This section of the book is from the "Stories of Animal Sagacity" book, by William Henry Giles Kingston.
The horse becomes the willing servant of man, and when kindly treated looks upon him as a friend and protector.
I have an interesting story to tell you of a mare which belonged to Captain I—, an old settler in New Zealand. She and her foal had been placed in a paddock, between which and her master’s residence, three or four miles away, several high fences intervened. The paddock itself was surrounded by a still higher fence.
One day, however, as Captain I— was standing with a friend in front of his house, he was surprised to see the mare come galloping up. Supposing that the fence of her paddock had been broken down, and that, pleased at finding herself at liberty, she had leaped the others, he ordered a servant to take her back. The mare willingly followed the man; but in a short time was seen galloping up towards the house in as great a hurry as before. The servant, who arrived some time afterwards, assured his master that he had put the mare safely into the paddock. Captain I— told him again to take back the animal, and to examine the fence more thoroughly, still believing that it must have been broken down in some part or other, though the gate might be secure.
Captain I— and his friend then retired into the house, and were seated at dinner, when the sound of horse’s hoofs reached their ears.
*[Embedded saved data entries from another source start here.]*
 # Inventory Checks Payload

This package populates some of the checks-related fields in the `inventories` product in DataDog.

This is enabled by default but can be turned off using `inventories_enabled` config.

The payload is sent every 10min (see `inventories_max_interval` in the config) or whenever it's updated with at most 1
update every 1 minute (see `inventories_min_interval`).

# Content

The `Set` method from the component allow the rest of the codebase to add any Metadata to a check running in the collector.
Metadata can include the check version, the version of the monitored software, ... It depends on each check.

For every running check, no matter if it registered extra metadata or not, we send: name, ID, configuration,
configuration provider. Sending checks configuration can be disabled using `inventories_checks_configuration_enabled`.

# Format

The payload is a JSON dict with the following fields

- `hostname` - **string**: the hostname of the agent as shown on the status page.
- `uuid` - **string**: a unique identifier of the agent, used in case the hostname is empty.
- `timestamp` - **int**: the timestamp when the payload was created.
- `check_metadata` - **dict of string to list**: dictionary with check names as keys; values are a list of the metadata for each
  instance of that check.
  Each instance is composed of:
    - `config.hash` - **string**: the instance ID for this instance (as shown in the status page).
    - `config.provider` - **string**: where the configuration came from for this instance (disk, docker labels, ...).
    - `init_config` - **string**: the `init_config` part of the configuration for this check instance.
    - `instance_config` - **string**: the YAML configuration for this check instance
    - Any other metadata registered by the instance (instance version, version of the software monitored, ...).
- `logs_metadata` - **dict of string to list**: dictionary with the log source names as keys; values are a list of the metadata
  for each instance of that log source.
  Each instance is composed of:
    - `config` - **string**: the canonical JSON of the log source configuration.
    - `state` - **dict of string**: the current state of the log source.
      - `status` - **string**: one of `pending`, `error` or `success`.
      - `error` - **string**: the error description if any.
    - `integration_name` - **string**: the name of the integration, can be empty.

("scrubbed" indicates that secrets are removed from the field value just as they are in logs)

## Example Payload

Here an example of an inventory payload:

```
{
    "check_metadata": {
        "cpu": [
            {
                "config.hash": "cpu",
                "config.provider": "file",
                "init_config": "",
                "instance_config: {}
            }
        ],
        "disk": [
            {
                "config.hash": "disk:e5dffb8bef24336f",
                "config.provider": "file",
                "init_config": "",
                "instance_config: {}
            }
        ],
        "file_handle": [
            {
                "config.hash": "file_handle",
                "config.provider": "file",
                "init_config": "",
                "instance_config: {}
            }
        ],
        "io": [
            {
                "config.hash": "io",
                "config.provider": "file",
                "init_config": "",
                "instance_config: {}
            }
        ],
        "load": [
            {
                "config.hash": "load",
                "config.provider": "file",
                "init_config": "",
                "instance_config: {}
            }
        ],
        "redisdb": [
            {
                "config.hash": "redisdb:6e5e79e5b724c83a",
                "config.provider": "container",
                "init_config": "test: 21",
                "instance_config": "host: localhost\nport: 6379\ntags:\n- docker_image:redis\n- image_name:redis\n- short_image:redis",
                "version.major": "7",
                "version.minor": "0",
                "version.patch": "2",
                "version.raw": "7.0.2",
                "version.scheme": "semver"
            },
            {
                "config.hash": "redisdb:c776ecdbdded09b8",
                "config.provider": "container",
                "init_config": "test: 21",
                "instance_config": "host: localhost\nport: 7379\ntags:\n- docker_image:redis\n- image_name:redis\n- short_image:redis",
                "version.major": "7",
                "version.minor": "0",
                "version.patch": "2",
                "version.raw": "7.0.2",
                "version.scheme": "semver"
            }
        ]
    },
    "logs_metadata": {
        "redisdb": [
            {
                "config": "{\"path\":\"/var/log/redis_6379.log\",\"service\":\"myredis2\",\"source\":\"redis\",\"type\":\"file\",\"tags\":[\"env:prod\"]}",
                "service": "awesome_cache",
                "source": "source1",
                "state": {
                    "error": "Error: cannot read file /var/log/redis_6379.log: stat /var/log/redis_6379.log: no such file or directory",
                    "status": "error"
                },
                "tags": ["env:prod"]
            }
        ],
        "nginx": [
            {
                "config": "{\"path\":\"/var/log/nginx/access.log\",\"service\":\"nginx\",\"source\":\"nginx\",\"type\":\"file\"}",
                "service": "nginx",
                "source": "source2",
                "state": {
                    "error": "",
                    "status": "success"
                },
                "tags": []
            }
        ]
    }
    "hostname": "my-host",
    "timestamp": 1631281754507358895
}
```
The friend, who had on this got up to look out of the window, saw that it was the mare come back for the third time; and observing the remarkable manner in which she was running up and down, apparently trying even to get into the house, exclaimed, “What can that mare want? I am sure that there is something the matter.” Captain I— on hearing this hurried out to ascertain the state of the case. No sooner did the mare see him than she began to frisk about and exhibit the most lively satisfaction; but instead of stopping to receive the accustomed caress, off she set again of her own accord towards the paddock, looking back to ascertain whether her master was following. His friend now joined him, and the mare, finding that they were keeping close behind her, trotted on till the gate of the paddock was reached, where she waited for them. On its being opened, she led them across the field to a deep ditch on the farther side, when, what was their surprise to find that her colt had fallen into it, and was struggling on its back with its legs in the air, utterly unable to extricate itself. In a few minutes more probably it would have been dead. The mare, it was evident, finding that the servant did not comprehend her wishes, had again and again sought her master, in whom she had learned from past experience to confide. Here was an example of strong maternal affection eliciting a faculty superior to instinct, which fully merits the name of reason. The aid of a kind master will always be sought in time of need. The conduct of the mare speaks much in favour of her owner. It is evident that he treated her well. Had such not been the case, it is not at all likely that the animal would have persisted in coming direct to him in her time of need. Be ready, then, to fly for succour to those about you whom you may have found willing to help and serve you.